Gab es auch Herausforderungen, die du zu Beginn deiner Gründung meistern musstest?

Natalya: Als ich Netzwerk Chancen gegründet habe, gab es nur wenige, die an uns geglaubt haben. Gerade, weil ich ehrenamtlich und nebenberuflich gegründet habe und auch, weil wir gar kein Budget hatten. Die notwendigen Ausgaben (Steuerberatung, Versicherungen etc.) habe ich privat getragen. Die Gründung neben einem Vollzeitjob sowie die Leitung eines größtenteils ehrenamtlichen Teams zählten zu den größten Herausforderungen.

Im Moment ist Job + Ehrenamt die richtige Mischung für mich. Ich lerne in beiden Unternehmen sehr viel und entwickle mich vielseitig weiter.“

Aber auch der Einsatz für die Anerkennung der sozialen Herkunft als Diversity-Dimension war zu Anfang ein Kampf gegen Windmühlen. Zunächst gab es von Seiten der Wirtschaft weder Interesse noch Sensibilität für das Thema soziale Herkunft. Ich musste lernen, mich durchzubeißen und mit Niederlagen umzugehen. 2021 hat die Charta der Vielfalt die soziale Herkunft als siebte Vielfaltsdimension aufgenommen, was maßgeblich an unserer unermüdlichen Arbeit für die Anerkennung der Dimension lag. Seitdem nimmt das Thema Fahrt auf und wir wachsen, was natürlich wieder ganz eigene Herausforderungen mit sich bringt: So müssen wir regelmäßig neue Mitarbeitende rekrutieren, was als soziales Unternehmen mit begrenzten Mitteln beim derzeitigen Jobmarkt nicht einfach ist.

Was war bei all den anfänglichen Widerständen für dich ein motivierendes Feedback zu deiner Gründungstätigkeit, das dir hilft, weiterzumachen?

Natalya: Da gibt es so viele Sachen. Besonders schön ist natürlich, wenn unsere Mitglieder Feedback geben und erzählen, dass sie durch uns einen Job gefunden haben oder sich getraut haben, nach einer Beförderung oder einer Fortbildung zu fragen.

Könntest du dir vorstellen, irgendwann „all in“ zu gehen und Netzwerk Chancen hauptberuflich zu leiten?

Natalya: Im Moment ist Job + Ehrenamt die richtige Mischung für mich.

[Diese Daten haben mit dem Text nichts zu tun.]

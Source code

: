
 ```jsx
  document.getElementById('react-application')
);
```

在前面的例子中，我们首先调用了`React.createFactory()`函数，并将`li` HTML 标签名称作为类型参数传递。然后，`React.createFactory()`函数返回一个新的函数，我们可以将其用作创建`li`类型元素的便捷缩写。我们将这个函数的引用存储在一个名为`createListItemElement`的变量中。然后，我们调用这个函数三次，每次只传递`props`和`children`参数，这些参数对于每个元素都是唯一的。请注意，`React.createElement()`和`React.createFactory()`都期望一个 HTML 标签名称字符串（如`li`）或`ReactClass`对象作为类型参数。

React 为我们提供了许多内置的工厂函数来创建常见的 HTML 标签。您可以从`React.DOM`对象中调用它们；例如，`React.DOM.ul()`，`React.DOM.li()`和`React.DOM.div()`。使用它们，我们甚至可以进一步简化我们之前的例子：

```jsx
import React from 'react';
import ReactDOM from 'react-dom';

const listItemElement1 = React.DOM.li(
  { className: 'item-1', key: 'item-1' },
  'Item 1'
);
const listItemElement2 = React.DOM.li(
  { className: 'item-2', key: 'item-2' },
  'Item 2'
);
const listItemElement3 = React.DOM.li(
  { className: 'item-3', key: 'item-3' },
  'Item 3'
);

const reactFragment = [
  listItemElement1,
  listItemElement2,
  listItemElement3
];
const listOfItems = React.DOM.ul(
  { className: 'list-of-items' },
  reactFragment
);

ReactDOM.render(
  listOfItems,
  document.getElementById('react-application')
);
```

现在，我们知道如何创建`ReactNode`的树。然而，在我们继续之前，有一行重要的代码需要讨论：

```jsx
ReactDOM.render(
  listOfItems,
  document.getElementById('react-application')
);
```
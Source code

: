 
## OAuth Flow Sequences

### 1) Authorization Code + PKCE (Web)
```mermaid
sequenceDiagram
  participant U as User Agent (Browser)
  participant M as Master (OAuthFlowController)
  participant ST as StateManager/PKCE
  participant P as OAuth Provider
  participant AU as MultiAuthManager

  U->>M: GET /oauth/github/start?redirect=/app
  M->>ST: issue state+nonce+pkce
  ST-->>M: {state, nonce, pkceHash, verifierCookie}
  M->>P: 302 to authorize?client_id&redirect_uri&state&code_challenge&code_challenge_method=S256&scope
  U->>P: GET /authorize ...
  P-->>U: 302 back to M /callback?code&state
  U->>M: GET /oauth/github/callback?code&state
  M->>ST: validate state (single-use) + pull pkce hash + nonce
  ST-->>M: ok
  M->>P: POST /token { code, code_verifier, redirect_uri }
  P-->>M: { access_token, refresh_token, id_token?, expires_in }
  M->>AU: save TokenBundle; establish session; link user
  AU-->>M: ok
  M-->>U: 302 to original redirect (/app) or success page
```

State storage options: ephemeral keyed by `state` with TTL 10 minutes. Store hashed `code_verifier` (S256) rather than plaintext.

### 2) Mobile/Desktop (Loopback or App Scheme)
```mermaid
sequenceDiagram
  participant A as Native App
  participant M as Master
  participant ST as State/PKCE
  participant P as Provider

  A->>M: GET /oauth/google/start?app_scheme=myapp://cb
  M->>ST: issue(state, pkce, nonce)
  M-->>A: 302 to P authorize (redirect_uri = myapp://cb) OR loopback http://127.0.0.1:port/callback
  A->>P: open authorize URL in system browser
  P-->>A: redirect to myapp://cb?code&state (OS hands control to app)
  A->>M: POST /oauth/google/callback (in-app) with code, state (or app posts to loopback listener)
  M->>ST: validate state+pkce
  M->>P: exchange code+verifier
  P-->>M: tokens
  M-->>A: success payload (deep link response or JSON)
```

Ich lerne in beiden Unternehmen sehr viel und entwickle mich vielseitig weiter. Das möchte ich nicht missen.

Welche Vorteile hat es für dich, mehrere Standbeine zu haben? Was schätzt du an der Rolle als nebenberufliche Gründerin?

Natalya: Ich lerne viele unterschiedliche Menschen kennen, kann mich als Führungskraft und Unternehmerin weiterentwickeln, gleichzeitig kann ich in einer großen Beratung viel von anderen lernen.

Was ist dein Plädoyer für die Selbstständigkeit – was würdest du jemandem empfehlen, der oder die darüber nachdenkt, neben- oder hauptberuflich zu gründen?

Natalya: Gerade nebenberuflich sind die Risiken begrenzt und man kann seine Idee sehr gut testen. Man muss sich auf jeden Fall fokussieren und darf sich nicht verzetteln, denn gerade nebenberuflich hat man nur wenig Zeit. Aber wenn man sich vor jeder Aufgabe überlegt, ob der Aufwand sich für den Output lohnen wird, kommt man gut zum Ziel.